Please reproduce each line of the data below exactly as shown.

*** Exercise material ***

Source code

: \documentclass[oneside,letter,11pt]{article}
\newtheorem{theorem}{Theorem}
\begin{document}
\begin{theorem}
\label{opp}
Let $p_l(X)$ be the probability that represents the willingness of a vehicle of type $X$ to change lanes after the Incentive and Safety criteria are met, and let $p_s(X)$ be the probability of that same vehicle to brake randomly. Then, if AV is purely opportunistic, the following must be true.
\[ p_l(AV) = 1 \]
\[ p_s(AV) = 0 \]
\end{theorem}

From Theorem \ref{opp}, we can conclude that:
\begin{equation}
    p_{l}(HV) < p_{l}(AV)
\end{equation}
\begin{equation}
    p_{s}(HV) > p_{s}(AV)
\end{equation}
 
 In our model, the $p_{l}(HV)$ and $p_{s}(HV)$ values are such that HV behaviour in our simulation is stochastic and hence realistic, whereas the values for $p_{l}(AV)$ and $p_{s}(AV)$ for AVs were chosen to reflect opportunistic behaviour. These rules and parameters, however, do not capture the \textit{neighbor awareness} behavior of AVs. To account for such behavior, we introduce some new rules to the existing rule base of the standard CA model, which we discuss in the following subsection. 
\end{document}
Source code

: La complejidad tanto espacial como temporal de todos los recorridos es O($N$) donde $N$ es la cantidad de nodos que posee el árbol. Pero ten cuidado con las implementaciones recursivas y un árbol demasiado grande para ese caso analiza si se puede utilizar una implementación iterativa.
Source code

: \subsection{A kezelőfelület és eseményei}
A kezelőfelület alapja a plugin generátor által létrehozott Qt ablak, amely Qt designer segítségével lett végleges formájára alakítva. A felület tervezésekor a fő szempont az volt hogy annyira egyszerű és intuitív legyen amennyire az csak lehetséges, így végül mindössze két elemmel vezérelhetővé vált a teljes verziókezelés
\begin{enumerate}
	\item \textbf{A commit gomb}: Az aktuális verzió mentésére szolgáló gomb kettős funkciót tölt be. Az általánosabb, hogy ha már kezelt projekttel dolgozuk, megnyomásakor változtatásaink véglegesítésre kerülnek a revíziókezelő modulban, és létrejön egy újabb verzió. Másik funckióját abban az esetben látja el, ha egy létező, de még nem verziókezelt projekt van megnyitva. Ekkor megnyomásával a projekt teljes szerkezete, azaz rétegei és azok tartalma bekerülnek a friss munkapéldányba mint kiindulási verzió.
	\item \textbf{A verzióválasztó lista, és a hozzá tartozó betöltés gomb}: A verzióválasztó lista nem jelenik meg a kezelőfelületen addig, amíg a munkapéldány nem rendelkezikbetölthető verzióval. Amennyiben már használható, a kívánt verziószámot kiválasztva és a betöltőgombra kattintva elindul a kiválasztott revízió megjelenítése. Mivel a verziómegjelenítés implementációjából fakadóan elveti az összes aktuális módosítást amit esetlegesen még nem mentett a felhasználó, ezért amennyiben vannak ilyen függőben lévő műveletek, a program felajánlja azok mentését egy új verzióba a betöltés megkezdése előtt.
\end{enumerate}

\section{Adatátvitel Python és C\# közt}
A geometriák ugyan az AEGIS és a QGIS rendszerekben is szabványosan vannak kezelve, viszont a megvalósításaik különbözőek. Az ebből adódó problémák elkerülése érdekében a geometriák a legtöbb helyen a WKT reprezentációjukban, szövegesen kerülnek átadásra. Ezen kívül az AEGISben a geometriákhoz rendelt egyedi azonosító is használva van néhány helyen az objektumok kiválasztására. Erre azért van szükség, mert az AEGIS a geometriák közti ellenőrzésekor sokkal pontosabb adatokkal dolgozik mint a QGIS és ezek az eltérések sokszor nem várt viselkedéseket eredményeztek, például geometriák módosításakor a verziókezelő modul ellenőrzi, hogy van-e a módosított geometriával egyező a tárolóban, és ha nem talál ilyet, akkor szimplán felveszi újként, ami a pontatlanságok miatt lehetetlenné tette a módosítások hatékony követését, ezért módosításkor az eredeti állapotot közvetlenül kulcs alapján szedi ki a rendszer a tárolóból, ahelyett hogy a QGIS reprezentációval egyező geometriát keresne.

*** End of Exercise material ***

§ Result of the task
Source code

: \documentclass[oneside,letter,11pt]{article}
\newtheorem{theorem}{Theorem}
\begin{document}
\begin{theorem}
\label{opp}
Let $p_l(X)$ be the probability that represents the willingness of a vehicle of type $X$ to change lanes after the Incentive and Safety criteria are met, and let $p_s(X)$ be the probability of that same vehicle to brake randomly. Then, if AV is purely opportunistic, the following must be true.
\[ p_l(AV) = 1 \]
\[ p_s(AV) = 0 \]
\end{theorem}

From Theorem \ref{opp}, we can conclude that:
\begin{equation}
    p_{l}(HV) < p_{l}(AV)
\end{equation}
\begin{equation}
    p_{s}(HV) > p_{s}(AV)
\end{equation}
 
 In our model, the $p_{l}(HV)$ and $p_{s}(HV)$ values are such that HV behaviour in our simulation is stochastic and hence realistic, whereas the values for $p_{l}(AV)$ and $p_{s}(AV)$ for AVs were chosen to reflect opportunistic behaviour. These rules and parameters, however, do not capture the \textit{neighbor awareness} behavior of AVs. To account for such behavior, we introduce some new rules to the existing rule base of the standard CA model, which we discuss in the following subsection. 
\end{document}
Source code

: La complejidad tanto espacial como temporal de todos los recorridos es O($N$) donde $N$ es la cantidad de nodos que posee el árbol. Pero ten cuidado con las implementaciones recursivas y un árbol demasiado grande para ese caso analiza si se puede utilizar una implementación iterativa.
Source code

: \subsection{A kezelőfelület és eseményei}
A kezelőfelület alapja a plugin generátor által létrehozott Qt ablak, amely Qt designer segítségével lett végleges formájára alakítva. A felület tervezésekor a fő szempont az volt hogy annyira egyszerű és intuitív legyen amennyire az csak lehetséges, így végül mindössze két elemmel vezérelhetővé vált a teljes verziókezelés
\begin{enumerate}
	\item \textbf{A commit gomb}: Az aktuális verzió mentésére szolgáló gomb kettős funkciót tölt be. Az általánosabb, hogy ha már kezelt projekttel dolgozuk, megnyomásakor változtatásaink véglegesítésre kerülnek a revíziókezelő modulban, és létrejön egy újabb verzió. Másik funckióját abban az esetben látja el, ha egy létező, de még nem verziókezelt projekt van megnyitva. Ekkor megnyomásával a projekt teljes szerkezete, azaz rétegei és azok tartalma bekerülnek a friss munkapéldányba mint kiindulási verzió.
	\item \textbf{A verzióválasztó lista, és a hozzá tartozó betöltés gomb}: A verzióválasztó lista nem jelenik meg a kezelőfelületen addig, amíg a munkapéldány nem rendelkezikbetölthető verzióval. Amennyiben már használható, a kívánt verziószámot kiválasztva és a betöltőgombra kattintva elindul a kiválasztott revízió megjelenítése. Mivel a verziómegjelenítés implementációjából fakadóan elveti az összes aktuális módosítást amit esetlegesen még nem mentett a felhasználó, ezért amennyiben vannak ilyen függőben lévő műveletek, a program felajánlja azok mentését egy új verzióba a betöltés megkezdése előtt.
\end{enumerate}

\section{Adatátvitel Python és C\# közt}
A geometriák ugyan az AEGIS és a QGIS rendszerekben is szabványosan vannak kezelve, viszont a megvalósításaik különbözőek. Az ebből adódó problémák elkerülése érdekében a geometriák a legtöbb helyen a WKT reprezentációjukban, szövegesen kerülnek átadásra. Ezen kívül az AEGISben a geometriákhoz rendelt egyedi azonosító is használva van néhány helyen az objektumok kiválasztására. Erre azért van szükség, mert az AEGIS a geometriák közti ellenőrzésekor sokkal pontosabb adatokkal dolgozik mint a QGIS és ezek az eltérések sokszor nem várt viselkedéseket eredményeztek, például geometriák módosításakor a verziókezelő modul ellenőrzi, hogy van-e a módosított geometriával egyező a tárolóban, és ha nem talál ilyet, akkor szimplán felveszi újként, ami a pontatlanságok miatt lehetetlenné tette a módosítások hatékony követését, ezért módosításkor az eredeti állapotot közvetlenül kulcs alapján szedi ki a rendszer a tárolóból, ahelyett hogy a QGIS reprezentációval egyező geometriát keresne.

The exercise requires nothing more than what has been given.